O texto altera a Lei de Diretrizes Orçamentárias (Lei n.º 3.367/2024), que dispõe sobre o uso do recurso público para 2025. A LDO foi aprovada no ano passado, quando o prefeito enfrentava uma posição maior na Câmara, sob o comando do então vereador Caio André (União Brasil), que apoiava a candidatura de Roberto Cidade (União), adversário de David Almeida no pleito municipal.
Conforme a medida aprovada, o prefeito está autorizado a “abrir créditos adicionais suplementares na administração direta, nas entidades da administração direta e nos fundos municipais por meio da anulação de dotações orçamentárias previstas na Lei Orçamentária ou em seus créditos adicionais até o limite de 40% do total da despesa fixada”.
Líder do prefeito na Câmara, o vereador Eduardo Alfaia (Avante) afirmou que a medida foi necessária para que o prefeito recuperasse a maior possibilidade de remanejar o orçamento.“Esse percentual de remanejamento já foi de 40%. No ano passado, quando o prefeito enfrentava uma oposição maior na Câmara, foi aprovado o orçamento com um percentual de 25%, já na tentativa de prejudicar o prefeito. O que nós fizemos foi voltar para 40%”, disse.
O vereador José Ricardo (PT), que é economista, foi um dos oito parlamentares a votar contra a medida. Na avaliação dele, a nova lei retira atribuições da Câmara Municipal e a necessidade de o uso do recurso público ser melhor planejado.“Se tem recurso certo para educação, por exemplo, não dá para ficar mudando de uma hora para a outra. Nesse caso, o prefeito não precisa nem discutir, não precisa enviar para a Câmara. Além disso, um percentual desse tamanho mostra um prefeito sem nenhum tipo de planejamento mínimo”, disse.“Isso enfraquece o poder Legislativo, que representa a população. Torna a Câmara mais submissa ao prefeito. Todo ano os vereadores colocam as demandas, as necessidades na Lei de Diretrizes Orçamentárias e agora o prefeito vai poder mudar 40% de tudo. Vira uma bagunça”, acrescentou.

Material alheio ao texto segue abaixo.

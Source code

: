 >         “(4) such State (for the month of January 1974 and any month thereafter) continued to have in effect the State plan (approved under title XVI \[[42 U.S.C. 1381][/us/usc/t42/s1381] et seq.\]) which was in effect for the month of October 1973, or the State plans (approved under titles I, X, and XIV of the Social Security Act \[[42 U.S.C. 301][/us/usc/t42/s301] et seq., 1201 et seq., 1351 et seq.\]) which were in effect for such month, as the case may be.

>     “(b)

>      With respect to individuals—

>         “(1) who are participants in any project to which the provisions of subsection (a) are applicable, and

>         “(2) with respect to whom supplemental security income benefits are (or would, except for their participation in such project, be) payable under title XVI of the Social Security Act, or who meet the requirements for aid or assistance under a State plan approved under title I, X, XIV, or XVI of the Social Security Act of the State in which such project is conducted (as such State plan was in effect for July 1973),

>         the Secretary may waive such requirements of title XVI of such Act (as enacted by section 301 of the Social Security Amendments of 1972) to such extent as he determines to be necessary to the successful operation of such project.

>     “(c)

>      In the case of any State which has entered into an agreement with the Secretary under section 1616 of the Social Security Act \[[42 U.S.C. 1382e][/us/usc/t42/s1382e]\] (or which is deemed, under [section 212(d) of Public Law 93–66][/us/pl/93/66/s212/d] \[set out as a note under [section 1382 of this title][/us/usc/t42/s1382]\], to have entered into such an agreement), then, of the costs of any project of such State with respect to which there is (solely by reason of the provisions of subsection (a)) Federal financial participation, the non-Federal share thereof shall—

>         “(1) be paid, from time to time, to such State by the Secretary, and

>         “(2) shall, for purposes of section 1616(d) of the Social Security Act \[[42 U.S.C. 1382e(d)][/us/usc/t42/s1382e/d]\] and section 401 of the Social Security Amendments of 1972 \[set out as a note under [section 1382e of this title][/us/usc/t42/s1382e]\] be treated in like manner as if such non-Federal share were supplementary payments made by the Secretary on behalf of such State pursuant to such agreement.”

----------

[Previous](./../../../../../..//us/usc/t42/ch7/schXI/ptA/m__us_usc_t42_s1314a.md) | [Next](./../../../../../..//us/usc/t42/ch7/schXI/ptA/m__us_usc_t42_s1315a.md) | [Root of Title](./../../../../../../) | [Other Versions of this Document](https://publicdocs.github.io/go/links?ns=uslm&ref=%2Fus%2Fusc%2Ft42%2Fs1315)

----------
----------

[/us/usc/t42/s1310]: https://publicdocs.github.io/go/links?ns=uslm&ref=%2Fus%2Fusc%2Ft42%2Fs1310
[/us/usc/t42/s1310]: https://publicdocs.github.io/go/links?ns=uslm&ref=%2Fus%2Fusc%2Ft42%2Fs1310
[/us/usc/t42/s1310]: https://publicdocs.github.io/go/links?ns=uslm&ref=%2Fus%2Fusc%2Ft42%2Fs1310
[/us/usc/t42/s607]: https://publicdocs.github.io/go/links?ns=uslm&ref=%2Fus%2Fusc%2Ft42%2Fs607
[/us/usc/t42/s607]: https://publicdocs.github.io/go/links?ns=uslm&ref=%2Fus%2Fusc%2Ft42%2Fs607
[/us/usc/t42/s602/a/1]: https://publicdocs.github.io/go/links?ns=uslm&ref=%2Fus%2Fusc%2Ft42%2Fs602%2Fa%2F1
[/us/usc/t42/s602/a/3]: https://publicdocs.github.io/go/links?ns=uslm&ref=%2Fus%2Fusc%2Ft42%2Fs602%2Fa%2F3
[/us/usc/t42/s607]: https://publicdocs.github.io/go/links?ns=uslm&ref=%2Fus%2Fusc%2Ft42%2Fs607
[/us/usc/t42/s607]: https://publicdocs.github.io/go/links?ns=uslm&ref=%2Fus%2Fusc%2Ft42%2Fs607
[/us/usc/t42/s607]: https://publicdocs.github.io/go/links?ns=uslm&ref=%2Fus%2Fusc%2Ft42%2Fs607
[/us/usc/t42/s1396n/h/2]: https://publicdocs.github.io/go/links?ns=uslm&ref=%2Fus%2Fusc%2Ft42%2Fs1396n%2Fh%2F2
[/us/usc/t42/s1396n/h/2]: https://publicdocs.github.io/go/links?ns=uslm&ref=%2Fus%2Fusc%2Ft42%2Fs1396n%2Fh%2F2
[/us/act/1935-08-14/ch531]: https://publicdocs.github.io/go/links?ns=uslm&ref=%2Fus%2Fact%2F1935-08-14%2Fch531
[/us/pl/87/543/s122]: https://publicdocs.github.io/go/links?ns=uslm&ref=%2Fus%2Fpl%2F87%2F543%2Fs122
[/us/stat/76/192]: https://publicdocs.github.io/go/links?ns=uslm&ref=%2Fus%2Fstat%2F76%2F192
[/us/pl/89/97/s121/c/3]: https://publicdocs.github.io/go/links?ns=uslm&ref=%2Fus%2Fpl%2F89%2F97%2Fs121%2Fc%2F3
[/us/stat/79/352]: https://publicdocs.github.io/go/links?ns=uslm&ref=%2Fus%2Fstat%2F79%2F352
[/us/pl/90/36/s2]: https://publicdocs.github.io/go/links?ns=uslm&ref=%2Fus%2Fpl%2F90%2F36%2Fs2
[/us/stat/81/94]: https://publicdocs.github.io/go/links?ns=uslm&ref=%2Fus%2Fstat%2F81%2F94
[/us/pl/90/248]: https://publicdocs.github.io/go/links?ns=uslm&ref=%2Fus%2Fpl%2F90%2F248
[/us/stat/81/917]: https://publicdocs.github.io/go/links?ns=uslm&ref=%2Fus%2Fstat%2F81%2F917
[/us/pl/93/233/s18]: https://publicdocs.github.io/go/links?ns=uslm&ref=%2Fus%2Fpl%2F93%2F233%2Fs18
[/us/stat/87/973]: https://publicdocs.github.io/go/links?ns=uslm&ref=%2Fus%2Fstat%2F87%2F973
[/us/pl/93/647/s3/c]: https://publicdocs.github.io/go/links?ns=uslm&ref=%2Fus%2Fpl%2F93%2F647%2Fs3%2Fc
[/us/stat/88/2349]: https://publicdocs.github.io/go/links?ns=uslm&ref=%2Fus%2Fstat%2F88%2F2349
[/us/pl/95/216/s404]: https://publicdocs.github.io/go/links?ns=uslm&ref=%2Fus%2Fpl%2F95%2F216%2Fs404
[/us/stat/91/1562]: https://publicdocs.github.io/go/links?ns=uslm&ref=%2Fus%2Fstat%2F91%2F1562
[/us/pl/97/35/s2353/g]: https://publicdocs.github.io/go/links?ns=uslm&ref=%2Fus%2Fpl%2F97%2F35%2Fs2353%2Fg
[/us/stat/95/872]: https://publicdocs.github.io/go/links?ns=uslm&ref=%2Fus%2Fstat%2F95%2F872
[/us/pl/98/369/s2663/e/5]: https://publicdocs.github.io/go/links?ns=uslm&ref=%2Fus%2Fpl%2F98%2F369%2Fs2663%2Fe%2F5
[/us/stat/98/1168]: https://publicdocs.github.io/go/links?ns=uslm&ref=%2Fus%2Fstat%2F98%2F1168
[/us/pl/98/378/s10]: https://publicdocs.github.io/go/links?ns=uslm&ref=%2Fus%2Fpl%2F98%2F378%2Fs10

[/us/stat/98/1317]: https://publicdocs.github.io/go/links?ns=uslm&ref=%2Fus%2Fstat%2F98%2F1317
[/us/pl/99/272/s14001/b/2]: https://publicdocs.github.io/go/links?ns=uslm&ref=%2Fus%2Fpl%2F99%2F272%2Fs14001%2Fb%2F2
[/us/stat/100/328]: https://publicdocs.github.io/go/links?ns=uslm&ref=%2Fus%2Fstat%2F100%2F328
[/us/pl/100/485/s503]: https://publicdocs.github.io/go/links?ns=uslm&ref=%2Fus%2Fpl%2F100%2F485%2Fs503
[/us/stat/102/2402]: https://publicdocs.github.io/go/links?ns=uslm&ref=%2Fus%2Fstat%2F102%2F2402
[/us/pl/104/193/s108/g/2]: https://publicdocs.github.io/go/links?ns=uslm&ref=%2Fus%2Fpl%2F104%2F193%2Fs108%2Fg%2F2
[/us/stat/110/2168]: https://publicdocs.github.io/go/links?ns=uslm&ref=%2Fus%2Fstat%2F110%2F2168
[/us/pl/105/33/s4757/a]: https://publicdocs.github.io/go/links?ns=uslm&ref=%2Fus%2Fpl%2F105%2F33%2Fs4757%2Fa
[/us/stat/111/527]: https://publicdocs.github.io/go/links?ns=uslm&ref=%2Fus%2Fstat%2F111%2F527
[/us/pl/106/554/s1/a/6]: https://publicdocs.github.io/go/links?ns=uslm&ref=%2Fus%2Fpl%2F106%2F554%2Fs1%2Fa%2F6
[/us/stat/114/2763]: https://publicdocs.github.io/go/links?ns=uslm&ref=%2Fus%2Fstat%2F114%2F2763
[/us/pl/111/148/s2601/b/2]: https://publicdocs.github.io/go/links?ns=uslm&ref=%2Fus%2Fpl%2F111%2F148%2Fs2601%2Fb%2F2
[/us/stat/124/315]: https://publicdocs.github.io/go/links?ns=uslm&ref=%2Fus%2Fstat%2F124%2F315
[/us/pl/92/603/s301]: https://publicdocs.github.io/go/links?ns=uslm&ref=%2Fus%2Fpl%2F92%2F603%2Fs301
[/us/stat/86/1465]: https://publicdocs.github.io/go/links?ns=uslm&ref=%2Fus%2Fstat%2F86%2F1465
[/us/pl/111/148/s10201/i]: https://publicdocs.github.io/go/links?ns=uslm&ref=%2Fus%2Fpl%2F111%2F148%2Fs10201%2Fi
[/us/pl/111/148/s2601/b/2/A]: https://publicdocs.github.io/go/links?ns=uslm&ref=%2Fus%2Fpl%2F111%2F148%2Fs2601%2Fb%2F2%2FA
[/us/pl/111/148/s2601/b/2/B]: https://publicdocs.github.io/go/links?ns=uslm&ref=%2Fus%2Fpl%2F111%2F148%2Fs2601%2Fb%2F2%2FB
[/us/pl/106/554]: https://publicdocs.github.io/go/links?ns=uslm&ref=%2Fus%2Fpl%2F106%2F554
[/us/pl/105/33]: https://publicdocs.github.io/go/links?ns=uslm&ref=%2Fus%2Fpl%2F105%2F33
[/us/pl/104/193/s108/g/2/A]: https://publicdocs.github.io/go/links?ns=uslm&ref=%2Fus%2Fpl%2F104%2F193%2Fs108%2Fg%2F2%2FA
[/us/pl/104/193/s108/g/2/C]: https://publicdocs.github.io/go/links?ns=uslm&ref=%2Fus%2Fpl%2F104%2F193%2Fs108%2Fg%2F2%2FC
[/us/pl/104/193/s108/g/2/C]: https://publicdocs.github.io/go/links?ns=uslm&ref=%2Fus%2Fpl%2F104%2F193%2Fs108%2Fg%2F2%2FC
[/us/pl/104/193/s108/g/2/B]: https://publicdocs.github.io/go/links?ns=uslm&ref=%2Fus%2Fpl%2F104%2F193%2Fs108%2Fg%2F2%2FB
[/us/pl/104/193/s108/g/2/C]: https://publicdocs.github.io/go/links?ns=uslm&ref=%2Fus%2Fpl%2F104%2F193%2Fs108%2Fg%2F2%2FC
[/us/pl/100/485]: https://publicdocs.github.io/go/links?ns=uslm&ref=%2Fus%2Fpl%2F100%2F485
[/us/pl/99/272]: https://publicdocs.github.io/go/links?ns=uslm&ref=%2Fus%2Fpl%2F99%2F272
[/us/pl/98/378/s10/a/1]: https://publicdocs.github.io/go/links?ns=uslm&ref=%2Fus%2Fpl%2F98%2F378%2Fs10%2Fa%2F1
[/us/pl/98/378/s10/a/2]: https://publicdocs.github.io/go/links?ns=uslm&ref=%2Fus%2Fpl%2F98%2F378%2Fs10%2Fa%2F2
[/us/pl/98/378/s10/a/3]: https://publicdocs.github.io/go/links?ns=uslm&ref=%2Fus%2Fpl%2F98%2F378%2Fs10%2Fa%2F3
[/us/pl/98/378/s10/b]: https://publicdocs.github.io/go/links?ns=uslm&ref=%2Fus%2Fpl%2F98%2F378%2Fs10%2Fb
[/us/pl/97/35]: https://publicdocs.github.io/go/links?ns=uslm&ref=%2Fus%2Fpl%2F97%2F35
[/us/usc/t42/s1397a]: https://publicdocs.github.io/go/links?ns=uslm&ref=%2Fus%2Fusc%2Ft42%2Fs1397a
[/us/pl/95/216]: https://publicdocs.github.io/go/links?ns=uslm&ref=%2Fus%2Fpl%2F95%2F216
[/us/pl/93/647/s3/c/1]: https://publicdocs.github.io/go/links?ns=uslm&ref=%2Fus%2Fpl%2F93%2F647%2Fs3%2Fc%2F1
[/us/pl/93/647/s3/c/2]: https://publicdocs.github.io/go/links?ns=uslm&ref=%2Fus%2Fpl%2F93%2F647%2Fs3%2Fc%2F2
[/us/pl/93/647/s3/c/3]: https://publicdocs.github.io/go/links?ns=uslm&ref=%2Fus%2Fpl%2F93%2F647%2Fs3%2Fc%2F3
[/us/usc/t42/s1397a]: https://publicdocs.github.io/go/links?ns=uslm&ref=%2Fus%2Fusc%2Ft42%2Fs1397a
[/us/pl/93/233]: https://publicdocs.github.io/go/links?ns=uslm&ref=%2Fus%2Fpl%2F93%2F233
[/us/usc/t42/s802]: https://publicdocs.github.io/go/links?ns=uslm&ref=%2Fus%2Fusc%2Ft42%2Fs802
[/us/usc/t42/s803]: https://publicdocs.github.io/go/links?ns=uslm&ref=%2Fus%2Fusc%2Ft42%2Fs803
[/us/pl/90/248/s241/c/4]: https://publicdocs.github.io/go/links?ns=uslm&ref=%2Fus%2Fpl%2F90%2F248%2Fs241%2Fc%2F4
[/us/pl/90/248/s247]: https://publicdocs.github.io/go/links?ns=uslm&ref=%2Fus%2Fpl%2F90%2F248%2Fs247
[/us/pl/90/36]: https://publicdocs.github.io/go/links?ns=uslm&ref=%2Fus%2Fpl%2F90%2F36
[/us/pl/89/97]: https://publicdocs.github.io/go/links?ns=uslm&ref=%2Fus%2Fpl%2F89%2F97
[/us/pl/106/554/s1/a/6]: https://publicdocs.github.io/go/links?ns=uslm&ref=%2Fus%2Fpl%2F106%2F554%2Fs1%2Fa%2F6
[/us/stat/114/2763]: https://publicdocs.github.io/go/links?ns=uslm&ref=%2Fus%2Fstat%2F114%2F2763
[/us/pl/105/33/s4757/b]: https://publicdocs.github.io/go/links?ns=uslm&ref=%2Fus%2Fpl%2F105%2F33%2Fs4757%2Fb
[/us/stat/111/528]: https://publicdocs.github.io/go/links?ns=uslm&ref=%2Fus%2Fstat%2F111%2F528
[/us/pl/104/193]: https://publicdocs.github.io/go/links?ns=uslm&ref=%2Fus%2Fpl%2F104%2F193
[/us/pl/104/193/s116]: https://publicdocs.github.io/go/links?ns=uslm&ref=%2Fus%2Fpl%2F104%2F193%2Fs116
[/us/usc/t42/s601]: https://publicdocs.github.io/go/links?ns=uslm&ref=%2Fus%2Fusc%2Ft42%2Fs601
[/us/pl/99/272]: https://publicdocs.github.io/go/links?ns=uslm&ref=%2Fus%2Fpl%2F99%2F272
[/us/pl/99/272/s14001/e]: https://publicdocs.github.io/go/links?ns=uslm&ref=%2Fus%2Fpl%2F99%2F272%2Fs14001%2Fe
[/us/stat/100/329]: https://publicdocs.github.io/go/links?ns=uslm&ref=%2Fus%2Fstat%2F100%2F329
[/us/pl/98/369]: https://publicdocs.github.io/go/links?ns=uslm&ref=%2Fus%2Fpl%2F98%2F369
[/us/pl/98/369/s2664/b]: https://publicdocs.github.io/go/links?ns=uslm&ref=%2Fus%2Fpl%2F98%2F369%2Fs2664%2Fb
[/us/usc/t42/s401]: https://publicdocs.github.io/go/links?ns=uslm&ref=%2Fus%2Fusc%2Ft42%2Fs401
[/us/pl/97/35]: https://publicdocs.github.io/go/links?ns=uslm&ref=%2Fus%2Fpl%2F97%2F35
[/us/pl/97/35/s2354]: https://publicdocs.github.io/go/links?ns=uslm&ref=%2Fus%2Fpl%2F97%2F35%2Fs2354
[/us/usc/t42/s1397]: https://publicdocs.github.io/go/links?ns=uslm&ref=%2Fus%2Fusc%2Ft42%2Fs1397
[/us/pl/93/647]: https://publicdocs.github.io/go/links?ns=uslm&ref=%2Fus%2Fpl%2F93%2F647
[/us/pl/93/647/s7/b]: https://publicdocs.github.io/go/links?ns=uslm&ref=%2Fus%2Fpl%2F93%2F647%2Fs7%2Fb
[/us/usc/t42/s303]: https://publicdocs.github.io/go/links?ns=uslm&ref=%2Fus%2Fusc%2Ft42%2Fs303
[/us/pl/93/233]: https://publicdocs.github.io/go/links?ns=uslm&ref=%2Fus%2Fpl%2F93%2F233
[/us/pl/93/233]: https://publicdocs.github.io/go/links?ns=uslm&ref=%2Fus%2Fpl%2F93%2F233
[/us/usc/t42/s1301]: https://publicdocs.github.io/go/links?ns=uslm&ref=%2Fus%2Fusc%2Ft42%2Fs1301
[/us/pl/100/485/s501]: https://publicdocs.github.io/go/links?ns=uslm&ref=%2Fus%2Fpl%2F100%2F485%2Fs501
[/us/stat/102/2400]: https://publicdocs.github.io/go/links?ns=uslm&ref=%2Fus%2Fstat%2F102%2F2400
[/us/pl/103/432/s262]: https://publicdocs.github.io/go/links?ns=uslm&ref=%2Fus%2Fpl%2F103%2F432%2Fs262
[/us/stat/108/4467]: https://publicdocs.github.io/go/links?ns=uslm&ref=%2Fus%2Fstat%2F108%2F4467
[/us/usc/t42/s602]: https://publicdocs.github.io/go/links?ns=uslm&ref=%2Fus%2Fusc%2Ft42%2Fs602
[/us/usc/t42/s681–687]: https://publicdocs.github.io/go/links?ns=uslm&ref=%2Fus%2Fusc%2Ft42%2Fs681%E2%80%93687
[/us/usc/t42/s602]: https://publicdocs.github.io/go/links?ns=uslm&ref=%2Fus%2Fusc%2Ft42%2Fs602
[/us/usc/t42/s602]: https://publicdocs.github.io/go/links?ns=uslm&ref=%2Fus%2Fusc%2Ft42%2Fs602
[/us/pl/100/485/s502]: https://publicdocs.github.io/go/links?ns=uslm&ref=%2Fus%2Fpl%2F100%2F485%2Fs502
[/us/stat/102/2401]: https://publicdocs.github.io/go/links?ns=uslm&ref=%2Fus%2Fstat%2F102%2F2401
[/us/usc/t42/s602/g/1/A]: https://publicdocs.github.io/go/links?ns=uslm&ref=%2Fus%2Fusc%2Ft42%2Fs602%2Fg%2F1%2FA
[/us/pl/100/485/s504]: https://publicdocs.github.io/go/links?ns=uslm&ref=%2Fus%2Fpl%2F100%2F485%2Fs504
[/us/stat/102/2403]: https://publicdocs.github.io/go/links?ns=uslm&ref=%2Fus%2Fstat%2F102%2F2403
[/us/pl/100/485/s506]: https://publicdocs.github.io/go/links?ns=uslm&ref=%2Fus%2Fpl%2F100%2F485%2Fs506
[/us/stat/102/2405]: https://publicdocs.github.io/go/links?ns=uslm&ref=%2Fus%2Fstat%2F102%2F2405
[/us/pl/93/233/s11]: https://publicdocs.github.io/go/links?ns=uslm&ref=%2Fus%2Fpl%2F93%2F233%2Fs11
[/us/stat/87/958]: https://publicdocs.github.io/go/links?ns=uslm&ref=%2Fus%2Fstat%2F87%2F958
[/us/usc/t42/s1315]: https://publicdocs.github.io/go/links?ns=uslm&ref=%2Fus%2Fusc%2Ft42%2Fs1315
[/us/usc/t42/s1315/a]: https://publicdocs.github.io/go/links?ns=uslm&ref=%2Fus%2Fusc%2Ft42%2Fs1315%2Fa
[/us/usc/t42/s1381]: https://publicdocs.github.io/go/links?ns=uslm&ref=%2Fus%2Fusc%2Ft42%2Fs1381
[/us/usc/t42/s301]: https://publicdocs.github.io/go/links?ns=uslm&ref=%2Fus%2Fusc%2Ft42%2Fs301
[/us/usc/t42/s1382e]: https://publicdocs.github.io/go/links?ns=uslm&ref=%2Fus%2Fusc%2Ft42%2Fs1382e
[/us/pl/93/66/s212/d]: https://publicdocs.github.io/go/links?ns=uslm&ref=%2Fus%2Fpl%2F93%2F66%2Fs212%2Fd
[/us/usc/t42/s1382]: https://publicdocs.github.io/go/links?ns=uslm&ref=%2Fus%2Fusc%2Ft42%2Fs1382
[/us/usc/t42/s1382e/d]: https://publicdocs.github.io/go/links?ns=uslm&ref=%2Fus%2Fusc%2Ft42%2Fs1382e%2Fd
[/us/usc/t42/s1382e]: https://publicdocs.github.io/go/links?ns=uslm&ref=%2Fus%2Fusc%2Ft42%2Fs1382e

Votaram contra a medida os vereadores Capitão Carpê (PL), Coronel Rosses (PL), Diego Afonso (União), José Ricardo (PT), Marcos Castilhos (União), Rodrigo Guedes (Progressistas), Rodrigo Sá (Progressistas) e Saimon Bessa (União).
A Câmara também aprovou em regime de urgência o Projeto de Lei n.º 50/2025, que autoriza a prefeitura a alienar, por meio de doação, imóveis pertencentes ao patrimônio público municipal ao Fundo de Arrendamento Residencial (FAR), vinculado à Caixa Econômica Federal.
Segundo a justificativa, a medida é necessária para implementação de projetos habitacionais de interesse social. O PL foi aprovado por unanimidade por 39 votos. Não houve abstenção entre os vereadores presentes.
À reportagem, o líder do prefeito, Eduardo Alfaia, disse que a nova legislação será muito importante para a política habitacional do município.“São pelo menos seis imóveis que serão alienados e vão possibilitar a construção de 1.120 moradias somente nestes imóveis. Nós tínhamos um prazo para apresentar a documentação à Caixa Econômica e agradeço aos vereadores, inclusive os da oposição, que foram sensíveis ao tema”, afirmou.